Similarly, the outer gas channel 87b of the nozzle 75 and the outer conduit
section 60 of the gas injector 36 are in fluid communication and mounted
in register. Gas flowing in the outer conduit section 60 (or conduit sections)
of the gas injector 36 then flows in the outer gas channel 87b of the nozzle
75 towards the gas output.
[00129] If the nozzle 75 is operatively connected to a gas injector similar to
the one
shown in Fig. 8a, the gas expelled from the injector while flowing in the
outer gas conduit sections 60 flows in the outer gas channel 87b while the
gas expelled from the injector while flowing in the inner gas conduit
sections 62 flows in the inner gas channel 87a.
[00130] The central section of the gas injector 36 is in register with the
central
elongated channel of the nozzle 75 and no gas flows therein.

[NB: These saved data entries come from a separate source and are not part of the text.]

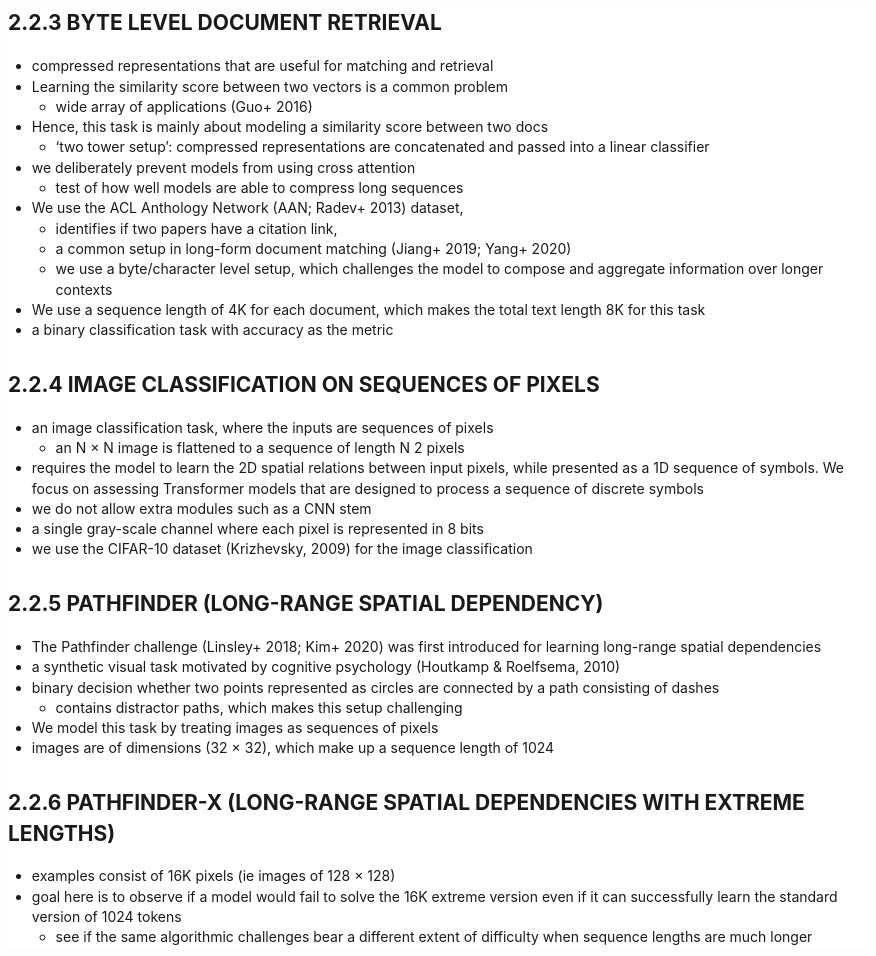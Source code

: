 ## 2.2.3 BYTE LEVEL DOCUMENT RETRIEVAL

* compressed representations that are useful for matching and retrieval
* Learning the similarity score between two vectors is a common problem
  * wide array of applications (Guo+ 2016)
* Hence, this task is mainly about modeling a similarity score between two docs
  * ‘two tower setup’: compressed representations are concatenated and passed
    into a linear classifier
* we deliberately prevent models from using cross attention
  * test of how well models are able to compress long sequences
* We use the ACL Anthology Network (AAN; Radev+ 2013) dataset,
  * identifies if two papers have a citation link,
  * a common setup in long-form document matching (Jiang+ 2019; Yang+ 2020)
  * we use a byte/character level setup, which challenges the model to
    compose and aggregate information over longer contexts
* We use a sequence length of 4K for each document, which makes the
  total text length 8K for this task
* a binary classification task with accuracy as the metric

## 2.2.4 IMAGE CLASSIFICATION ON SEQUENCES OF PIXELS

* an image classification task, where the inputs are sequences of pixels
  * an N × N image is flattened to a sequence of length N 2 pixels
* requires the model to learn the 2D spatial relations between input pixels,
  while presented as a 1D sequence of symbols. We focus on assessing Transformer
  models that are designed to process a sequence of discrete symbols
* we do not allow extra modules such as a CNN stem
* a single gray-scale channel where each pixel is represented in 8 bits
* we use the CIFAR-10 dataset (Krizhevsky, 2009) for the image classification

## 2.2.5 PATHFINDER (LONG-RANGE SPATIAL DEPENDENCY)

* The Pathfinder challenge (Linsley+ 2018; Kim+ 2020) was first introduced
  for learning long-range spatial dependencies
* a synthetic visual task
  motivated by cognitive psychology (Houtkamp & Roelfsema, 2010)
* binary decision whether two points represented as circles are connected by a
  path consisting of dashes
  * contains distractor paths, which makes this setup challenging
* We model this task by treating images as sequences of pixels
* images are of dimensions (32 × 32), which make up a sequence length of 1024

## 2.2.6 PATHFINDER-X (LONG-RANGE SPATIAL DEPENDENCIES WITH EXTREME LENGTHS)

* examples consist of 16K pixels (ie images of 128 × 128)
* goal here is to observe if a model would fail to solve the 16K extreme version
  even if it can successfully learn the standard version of 1024 tokens
  * see if the same algorithmic challenges bear a different extent of difficulty
    when sequence lengths are much longer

[00131] One skilled in the art will appreciate that several alternative
embodiments
can be foreseen. For instance and without being limitative, the nozzle 75
can be partition wall free and thus include only one elongated gas channel
defined between the inner and the outer elongated walls 78, 79. Moreover,
the nozzle 75 can include any number of partition walls and thus any
number of gas channels defined therebetween. Thus, the nozzle 75 can
include two or more substantially concentric and elongated gas channels.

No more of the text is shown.